Here’s a link to that article.  It’s a great article, I hope you’ll read it.

I did exactly the same thing 7 years ago.  It’s nice to have company.

I’m not passing any judgment whatsoever on those who have decided to take Tamoxifen, I just know that for myself and my body it wasn’t the right thing to do.  I wasn’t willing to risk any of the side effects that the drug engenders, there are too many of them.

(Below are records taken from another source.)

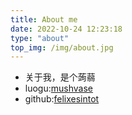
 ```yaml
---
title: About me
date: 2022-10-24 12:23:18
type: "about"
top_img: /img/about.jpg
---
```

+ 关于我，是个蒟蒻
+ luogu:[mushvase](https://www.luogu.com.cn/user/289608)
+ github:[felixesintot](https://github.com/felixesintot/)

This may not be a good course of action for everyone, I’m not saying that either.  My whole desire here is just to inform – to let you know that in some cases doctors don’t know everything there is to know about the healing power of certain nutrients in our food.

My Biggest Hope

My biggest hope is that the field of oncology will begin to pay attention to and take on some of the wisdom that natural medicine has to offer.

I loved the part of the article that stated “Her experience will now form part of an academic study into how lifestyle can affect the body’s response to cancer.”  There are lots of these studies being done already. 

Just go to the pubmed.gov website and put the words “turmeric cancer” in the search field and you’ll get 20 studies that say curcumin (the active ingredient in turmeric) is effective against all kinds of cancer cells. 

The most interesting and newest study just published on June 14, 2012 says “The findings indicate that curcumin is of potential value for the chemoprevention of breast cancer, especially in breast cancer with Skp2/Her2 overexpression.”  Cycle arrest and apoptosis in MDA-MB-231/Her2 cells induced by Curcumin, Sun SH, Huang HC, Huang C, Lin JK, Eur J Pharmacol. 2012 Jun 14. [Epub ahead of print].

Come on, oncologists.  Your way isn’t the only way.  Get with the program!